-- The input follows --
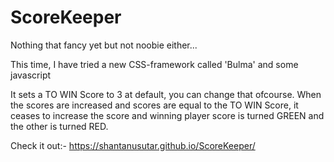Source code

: # ScoreKeeper
 
 Nothing that fancy yet but not noobie either...
 
 This time, I have tried a new CSS-framework called 'Bulma' and some javascript
  
 It sets a TO WIN Score to 3 at default, you can change that ofcourse.
 When the scores are increased and scores are equal to the TO WIN Score, it ceases to increase the score and winning player score is turned GREEN and the other is turned RED. 
 

 
 Check it out:-
 https://shantanusutar.github.io/ScoreKeeper/
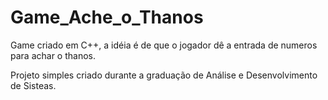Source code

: # Game_Ache_o_Thanos
Game criado em C++, a idéia é de que o jogador dê a entrada de numeros para achar o thanos.

Projeto simples criado durante a graduação de Análise e Desenvolvimento de Sisteas.
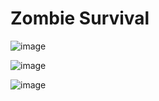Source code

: # Zombie Survival

![image](https://user-images.githubusercontent.com/35189275/167282135-06a809fb-d676-49eb-8528-88107f5fb0a5.png)

![image](https://user-images.githubusercontent.com/35189275/167282155-a00b0581-d609-484d-ab2e-5f37326b8323.png)

![image](https://user-images.githubusercontent.com/35189275/167282176-5efda5fc-2e22-45c9-9414-0a789f068f7f.png)
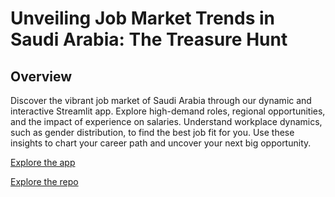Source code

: # Unveiling Job Market Trends in Saudi Arabia: The Treasure Hunt
## Overview
Discover the vibrant job market of Saudi Arabia through our dynamic and interactive Streamlit app. Explore high-demand roles, regional opportunities, and the impact of experience on salaries. Understand workplace dynamics, such as gender distribution, to find the best job fit for you. Use these insights to chart your career path and uncover your next big opportunity.

[Explore the app](https://reyadgh-5.streamlit.app/)

[Explore the repo](https://github.com/ReyadGH/Use-case-5)
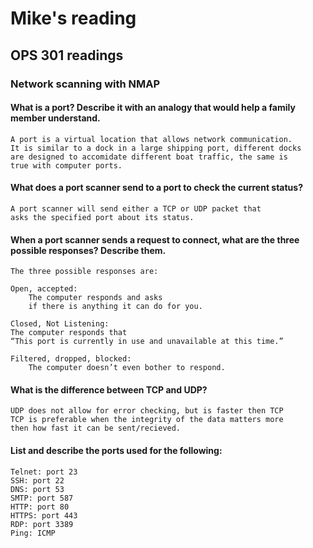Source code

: # Mike's reading

## OPS 301 readings

### Network scanning with NMAP

#### What is a port? Describe it with an analogy that would help a family member understand.
    A port is a virtual location that allows network communication.
    It is similar to a dock in a large shipping port, different docks
    are designed to accomidate different boat traffic, the same is
    true with computer ports.

#### What does a port scanner send to a port to check the current status?
    A port scanner will send either a TCP or UDP packet that
    asks the specified port about its status.

#### When a port scanner sends a request to connect, what are the three possible responses? Describe them.
    The three possible responses are:
    
    Open, accepted: 
        The computer responds and asks 
        if there is anything it can do for you.
    
    Closed, Not Listening: 
    The computer responds that 
    “This port is currently in use and unavailable at this time.”

    Filtered, dropped, blocked:
        The computer doesn’t even bother to respond.

#### What is the difference between TCP and UDP?
    UDP does not allow for error checking, but is faster then TCP
    TCP is preferable when the integrity of the data matters more
    then how fast it can be sent/recieved.

#### List and describe the ports used for the following:
    Telnet: port 23
    SSH: port 22
    DNS: port 53
    SMTP: port 587
    HTTP: port 80
    HTTPS: port 443
    RDP: port 3389
    Ping: ICMP 

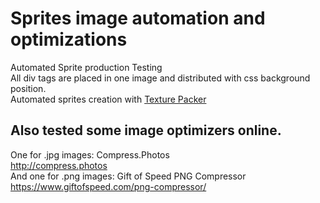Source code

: # Sprites image automation and optimizations   

Automated Sprite production Testing   
All div tags are placed in one image and distributed with css background position.   
Automated sprites creation with <a href="https://www.codeandweb.com/texturepacker">Texture Packer</a>   
     
## Also tested some image optimizers online.
One for .jpg images: Compress.Photos   
http://compress.photos   
And one for .png images: Gift of Speed PNG Compressor   
https://www.giftofspeed.com/png-compressor/   

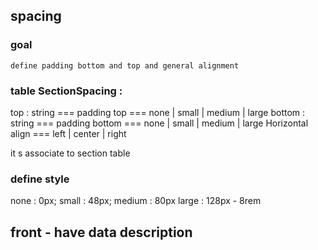## spacing

### goal
`define padding bottom and top and general alignment`



### table SectionSpacing : 

top : string === padding top === none | small | medium | large
bottom : string === padding bottom === none | small | medium | large
Horizontal align === left | center | right

it s associate to section table

### define style
none : 0px;
small : 48px;
medium : 80px
large : 128px - 8rem

## front - have data description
-- The input concluded --
* _How to complete this task_
Filter the entries above and copy only the lines that hold "Automated".

* _Solution below_
Automated Sprite production Testing   
Automated sprites creation with <a href="https://www.codeandweb.com/texturepacker">Texture Packer</a>   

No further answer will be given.